Così il Plebiscito Liberato stasera echeggerà di melodie, neomelodie, rap, neorap, trap, neotrap, dance, neodance... Tutto frullato come in un remix che produce emozione, consenso, curiosità, fatturato, hashtag e post a quantità. E, in qualche modo, diventa l’Araba Fenice da cui la canzone verace è rinata, forte di radici e di ali. Non è un caso che la festa stasera comincerà, verso le 19.30, con le selezioni nostalgiche del neapolitan power e dintorni dei Napoli Segreta, per continuare poi con i giovanissimi dei Thru Collected. 

 

Liberato e la sua band saliranno sul palco prima delle 22, promettendo una Piedigrotta postmoderna, da portare martedì mattina, giorno di San Gennaro, anche nel carcere di Poggioreale (mantenendo il segreto sulla sua identità). Una scelta politica, si sarebbe detto un tempo, una dimostrazione di non voler soltanto cavalcare l’onda, di (ri)conoscere il disagio di una città stritolata da un’antica grande bellezza e una moderna grande violenza.

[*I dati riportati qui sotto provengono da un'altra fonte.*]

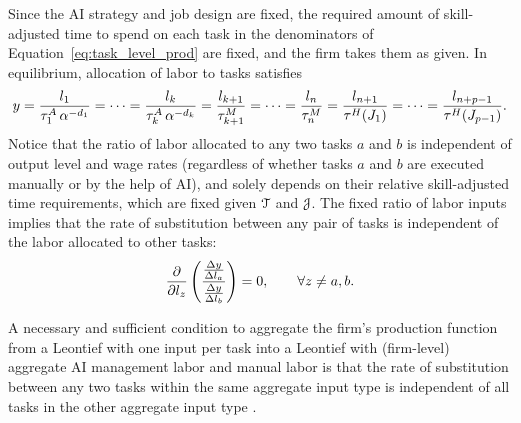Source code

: Since the AI strategy and job design are fixed, the required amount of skill-adjusted time to spend on each task in the denominators of Equation~\eqref{eq:task_level_prod} are fixed, and the firm takes them as given.
In equilibrium, allocation of labor to tasks satisfies
\[
y=\frac{\labor{1}}{\skillAdjustedTimeAI{1}\,\alpha^{-d_{1}}}=\cdots=\frac{\labor{k}}{\skillAdjustedTimeAI{k}\,\alpha^{-d_{k}}}=\frac{\labor{k+1}}{\skillAdjustedTimeManual{k+1}}=\cdots=\frac{\labor{n}}{\skillAdjustedTimeManual{n}}=\frac{\labor{n+1}}{\skillAdjustedTimeHandoff{}(J_1)}=\cdots=\frac{\labor{n+p-1}}{\skillAdjustedTimeHandoff{}(J_{p-1})}.
\]
Notice that the ratio of labor allocated to any two tasks $a$ and $b$ is independent of output level and wage rates (regardless of whether tasks $a$ and $b$ are executed manually or by the help of AI), and solely depends on their relative skill-adjusted time requirements, which are fixed given $\T$ and $\J$.
The fixed ratio of labor inputs implies that the rate of substitution between any pair of tasks is independent of the labor allocated to other tasks:
\begin{equation}
\frac{\partial}{\partial \labor{z}}\left(\frac{\frac{\Delta y}{\Delta \labor{a}}}{\frac{\Delta y}{\Delta \labor{b}}}\right)=0,\qquad\forall z\neq a,b.\label{eq:task_subst_rate_indep}
\end{equation}

A necessary and sufficient condition to aggregate the firm's production function from a Leontief with one input per task into a Leontief with (firm-level) aggregate AI management labor and manual labor is that the rate of substitution between any two tasks within the same aggregate input type is independent of all tasks in the other aggregate input type \citep{leontief1947introduction, fisher1965embodied, felipe2003aggregation}.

Il successo dello show è garantito, l’ingolfo di traffico pure, vista anche la concomitanza con il «Bufala fest»: qualcuno già protesta, il Comune ha emesso una ordinanza per vietare la vendita di bevande in qualsiasi contenitore. La curiosità è forte: lo show di Liberato è costruito su una scaletta solida, ma rinnovata, lo ha promesso lui, lo ha annunciato lui, la mantiene nel più rigido top secret. Quel che è certo è che, con gli altri suoi hit glocal, vedrà in un posto d’onore «Tu t’è scurdat’ e me», versi che, a pochi metri dal luogo dell’omicidio di Giogiò, assumono un altro senso, parlano di un altro disamore. Quello della città per i suoi figli. Finora Liberato non ha mai lanciato messaggi dal palcoscenico, al massimo ha reso omaggio ai suoi miti musicali (il Lazzaro Felice) e calcistici (i campioni del Napoli). Stanotte un semplice saluto, una cosa tipo «ciao Giogiò nun ce scurderemo ‘e te» moltiplicherebbe gli applausi che pure merita.